In April 2009, Google published a draft research paper “Predicting the Present with Google Trends,” by Google’s Chief Economist Hal Varian and Decision Support Engineering Analyst Hyungyoung Choi. The paper is available for download in an April 2 posting by Varian and Choy on the Google Research Blog that has stirred a lot of commentary.
The paper describes using search query volumes to predict economic activity – such as Ford car sales. The authors contend that by incorporating relevant search query volume in their models, considerable accuracy improvements are obtained over standard auto-regressive models. Note that the authors are focused on very short-term economic prediction.
If this approach really works, the search data (publicly available through Google Insight) could be a boon to near-term forecasting.
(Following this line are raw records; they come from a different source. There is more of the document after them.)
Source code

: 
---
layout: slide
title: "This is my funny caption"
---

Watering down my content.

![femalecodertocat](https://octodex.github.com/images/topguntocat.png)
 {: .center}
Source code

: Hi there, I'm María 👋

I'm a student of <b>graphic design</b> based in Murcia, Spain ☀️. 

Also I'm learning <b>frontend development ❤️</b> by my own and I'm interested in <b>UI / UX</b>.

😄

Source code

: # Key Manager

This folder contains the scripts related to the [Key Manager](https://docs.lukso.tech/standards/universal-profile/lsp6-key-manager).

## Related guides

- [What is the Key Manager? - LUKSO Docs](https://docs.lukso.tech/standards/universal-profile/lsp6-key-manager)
But does it work? My colleague Udo Sglavo, Solution Architect in the SAS Technology Global Practice, attempted to reproduce the paper’s results, and found some problems with the authors’ claims. Here are Udo’s findings:
Guest Blogger: Udo Sglavo, SAS Technology Global Practice
1. The authors write: “We are not claiming that Google Trends data help predict the future. Rather we are claiming that Google Trends may help in predicting the present. For example, the volume of queries on a particular brand of automobile during the second week in June may be helpful in predicting the June sales report for that brand, when it is released in July.”
• To me it does not matter how they call it – it is still a forecast I think, as it is about predicting the future. In the first example (predicting Ford sales) the sales data is monthly, while the Google Trend data is weekly. What is illustrated in the example is that one could use the Google’s trend data (in fact the first week of a given month) to increase accuracy of the monthly prediction. With other words – the trend data is used as a leading indicator for sales. Even if they are measured on different frequencies (monthly vs. weekly) they are still using a future week to predict the upcoming month. In their example: use trend information of first week in September 2008 to predict September 2008 sales.
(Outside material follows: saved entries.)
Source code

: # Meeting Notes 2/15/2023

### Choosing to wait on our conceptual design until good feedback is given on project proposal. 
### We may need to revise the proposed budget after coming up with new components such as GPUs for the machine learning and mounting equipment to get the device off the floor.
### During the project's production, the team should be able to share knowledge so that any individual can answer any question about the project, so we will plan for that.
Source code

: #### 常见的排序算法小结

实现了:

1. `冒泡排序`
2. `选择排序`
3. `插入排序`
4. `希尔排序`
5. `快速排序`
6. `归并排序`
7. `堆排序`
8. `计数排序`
• I have tried to replicate the Ford Sales example however, when using SAS Forecast Server I don’t seem to manage to outperform the ESM – compared on in-sample performance, which is what the authors are suggesting to do. Unfortunately I don’t seem to be able to draw the same conclusion as the authors that the transfer model (using an input) is superior to a smoothing model (without input). Even when flagging July 2005 as an outlier (as suggested by the authors). I’d be interested if somebody else is able to replicate their findings.
2. As we it has been stated by Mike earlier there are lots of misconceptions about forecasting accuracy – and sometime even researchers are not fully aware of them – for example:
•The authors draw a lot of the conclusions on statistics based on in-sample data – not out-of-sample. Not recommended by Armstrong’s Standard's & Practices for Forecasting (13.26).
• In chapter 2.1 the authors claim: “Note that the R-squared moves from 0.6206 (Model 0) to 0.7852 (Model 1) to 0.7696 (Model 2).” However, R-squared should not be used to compare accuracy of forecasting models (Standards & Practices for Forecasting (13.28), or see the Forecasting Principles website).
• The author uses standard regression diagnostics plots to make his points – this seems not correct to me.
Our SAS colleague Terry Woodfield, Statistical Services Specialist, also weighed in, arguing there is a fundamental flaw in the behavioral model underlying the Google approach:
Guest Blogger: Terry Woodfield, SAS Education and Training
The premise is appealing, but if true, could we not make millions in the stock market? The behavioral model suggests that a person visits the Web because of interest in making a purchase, learns neat stuff, and then goes out to make the purchase. The negative side is not mentioned. Consider….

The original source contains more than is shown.